§ TASK ITEM
Return the data verbatim, without pictures.

§ THE DATA
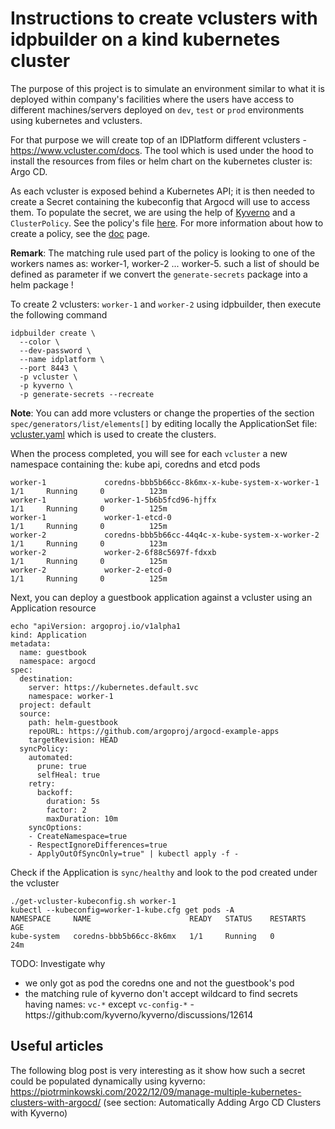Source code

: # Instructions to create vclusters with idpbuilder on a kind kubernetes cluster

The purpose of this project is to simulate an environment similar to what it is deployed within company's facilities where the users have access to different machines/servers deployed on `dev`, `test` or `prod` environments using kubernetes and vclusters.

For that purpose we will create top of an IDPlatform different vclusters - https://www.vcluster.com/docs. The tool which is used under the hood to install the resources from files or helm chart on the kubernetes cluster is: Argo CD.

As each vcluster is exposed behind a Kubernetes API; it is then needed to create a Secret containing the kubeconfig that Argocd will use to access them. To populate the secret, we are using the help of [Kyverno](https://kyverno.io/) and a `ClusterPolicy`. See the policy's file [here](generate-secrets/manifests/kyverno-policy.yml). For more information about how to create a policy, see the [doc](https://kyverno.io/docs/writing-policies/match-exclude/) page.

**Remark**: The matching rule used part of the policy is looking to one of the workers names as: worker-1, worker-2 ... worker-5. such a list of should be defined as parameter if we convert the `generate-secrets` package into a helm package !

To create 2 vclusters: `worker-1` and `worker-2` using idpbuilder, then execute the following command
```shell
idpbuilder create \
  --color \
  --dev-password \
  --name idplatform \
  --port 8443 \
  -p vcluster \
  -p kyverno \
  -p generate-secrets --recreate  
```

**Note**: You can add more vclusters or change the properties of the section `spec/generators/list/elements[]` by editing locally the ApplicationSet file: [vcluster.yaml](vcluster/vcluster.yaml) which is used to create the clusters.

When the process completed, you will see for each `vcluster` a new namespace containing the: kube api, coredns and etcd pods
```shell
worker-1             coredns-bbb5b66cc-8k6mx-x-kube-system-x-worker-1           1/1     Running     0          123m
worker-1             worker-1-5b6b5fcd96-hjffx                                  1/1     Running     0          125m
worker-1             worker-1-etcd-0                                            1/1     Running     0          125m
worker-2             coredns-bbb5b66cc-44q4c-x-kube-system-x-worker-2           1/1     Running     0          123m
worker-2             worker-2-6f88c5697f-fdxxb                                  1/1     Running     0          125m
worker-2             worker-2-etcd-0                                            1/1     Running     0          125m
```

Next, you can deploy a guestbook application against a vcluster using an Application resource
```shell
echo "apiVersion: argoproj.io/v1alpha1
kind: Application
metadata:
  name: guestbook
  namespace: argocd
spec:
  destination:
    server: https://kubernetes.default.svc
    namespace: worker-1
  project: default
  source:
    path: helm-guestbook
    repoURL: https://github.com/argoproj/argocd-example-apps
    targetRevision: HEAD
  syncPolicy:
    automated:
      prune: true
      selfHeal: true
    retry:
      backoff:
        duration: 5s
        factor: 2
        maxDuration: 10m
    syncOptions:
    - CreateNamespace=true
    - RespectIgnoreDifferences=true
    - ApplyOutOfSyncOnly=true" | kubectl apply -f -
```

Check if the Application is `sync/healthy` and look to the pod created under the vcluster
```shell
./get-vcluster-kubeconfig.sh worker-1
kubectl --kubeconfig=worker-1-kube.cfg get pods -A
NAMESPACE     NAME                      READY   STATUS    RESTARTS   AGE
kube-system   coredns-bbb5b66cc-8k6mx   1/1     Running   0          24m
```
TODO: Investigate why 
- we only got as pod the coredns one and not the guestbook's pod
- the matching rule of kyverno don't accept wildcard to find secrets having names: `vc-*` except `vc-config-*` - https://github:com/kyverno/kyverno/discussions/12614

## Useful articles

The following blog post is very interesting as it show how such a secret could be populated dynamically using kyverno: https://piotrminkowski.com/2022/12/09/manage-multiple-kubernetes-clusters-with-argocd/ (see section: Automatically Adding Argo CD Clusters with Kyverno)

§ SOLUTION FOR THIS PROBLEM
Source code

: # Instructions to create vclusters with idpbuilder on a kind kubernetes cluster

The purpose of this project is to simulate an environment similar to what it is deployed within company's facilities where the users have access to different machines/servers deployed on `dev`, `test` or `prod` environments using kubernetes and vclusters.

For that purpose we will create top of an IDPlatform different vclusters - https://www.vcluster.com/docs. The tool which is used under the hood to install the resources from files or helm chart on the kubernetes cluster is: Argo CD.

As each vcluster is exposed behind a Kubernetes API; it is then needed to create a Secret containing the kubeconfig that Argocd will use to access them. To populate the secret, we are using the help of [Kyverno](https://kyverno.io/) and a `ClusterPolicy`. See the policy's file [here](generate-secrets/manifests/kyverno-policy.yml). For more information about how to create a policy, see the [doc](https://kyverno.io/docs/writing-policies/match-exclude/) page.

**Remark**: The matching rule used part of the policy is looking to one of the workers names as: worker-1, worker-2 ... worker-5. such a list of should be defined as parameter if we convert the `generate-secrets` package into a helm package !

To create 2 vclusters: `worker-1` and `worker-2` using idpbuilder, then execute the following command
```shell
idpbuilder create \
  --color \
  --dev-password \
  --name idplatform \
  --port 8443 \
  -p vcluster \
  -p kyverno \
  -p generate-secrets --recreate  
```

**Note**: You can add more vclusters or change the properties of the section `spec/generators/list/elements[]` by editing locally the ApplicationSet file: [vcluster.yaml](vcluster/vcluster.yaml) which is used to create the clusters.

When the process completed, you will see for each `vcluster` a new namespace containing the: kube api, coredns and etcd pods
```shell
worker-1             coredns-bbb5b66cc-8k6mx-x-kube-system-x-worker-1           1/1     Running     0          123m
worker-1             worker-1-5b6b5fcd96-hjffx                                  1/1     Running     0          125m
worker-1             worker-1-etcd-0                                            1/1     Running     0          125m
worker-2             coredns-bbb5b66cc-44q4c-x-kube-system-x-worker-2           1/1     Running     0          123m
worker-2             worker-2-6f88c5697f-fdxxb                                  1/1     Running     0          125m
worker-2             worker-2-etcd-0                                            1/1     Running     0          125m
```

Next, you can deploy a guestbook application against a vcluster using an Application resource
```shell
echo "apiVersion: argoproj.io/v1alpha1
kind: Application
metadata:
  name: guestbook
  namespace: argocd
spec:
  destination:
    server: https://kubernetes.default.svc
    namespace: worker-1
  project: default
  source:
    path: helm-guestbook
    repoURL: https://github.com/argoproj/argocd-example-apps
    targetRevision: HEAD
  syncPolicy:
    automated:
      prune: true
      selfHeal: true
    retry:
      backoff:
        duration: 5s
        factor: 2
        maxDuration: 10m
    syncOptions:
    - CreateNamespace=true
    - RespectIgnoreDifferences=true
    - ApplyOutOfSyncOnly=true" | kubectl apply -f -
```

Check if the Application is `sync/healthy` and look to the pod created under the vcluster
```shell
./get-vcluster-kubeconfig.sh worker-1
kubectl --kubeconfig=worker-1-kube.cfg get pods -A
NAMESPACE     NAME                      READY   STATUS    RESTARTS   AGE
kube-system   coredns-bbb5b66cc-8k6mx   1/1     Running   0          24m
```
TODO: Investigate why 
- we only got as pod the coredns one and not the guestbook's pod
- the matching rule of kyverno don't accept wildcard to find secrets having names: `vc-*` except `vc-config-*` - https://github:com/kyverno/kyverno/discussions/12614

## Useful articles

The following blog post is very interesting as it show how such a secret could be populated dynamically using kyverno: https://piotrminkowski.com/2022/12/09/manage-multiple-kubernetes-clusters-with-argocd/ (see section: Automatically Adding Argo CD Clusters with Kyverno)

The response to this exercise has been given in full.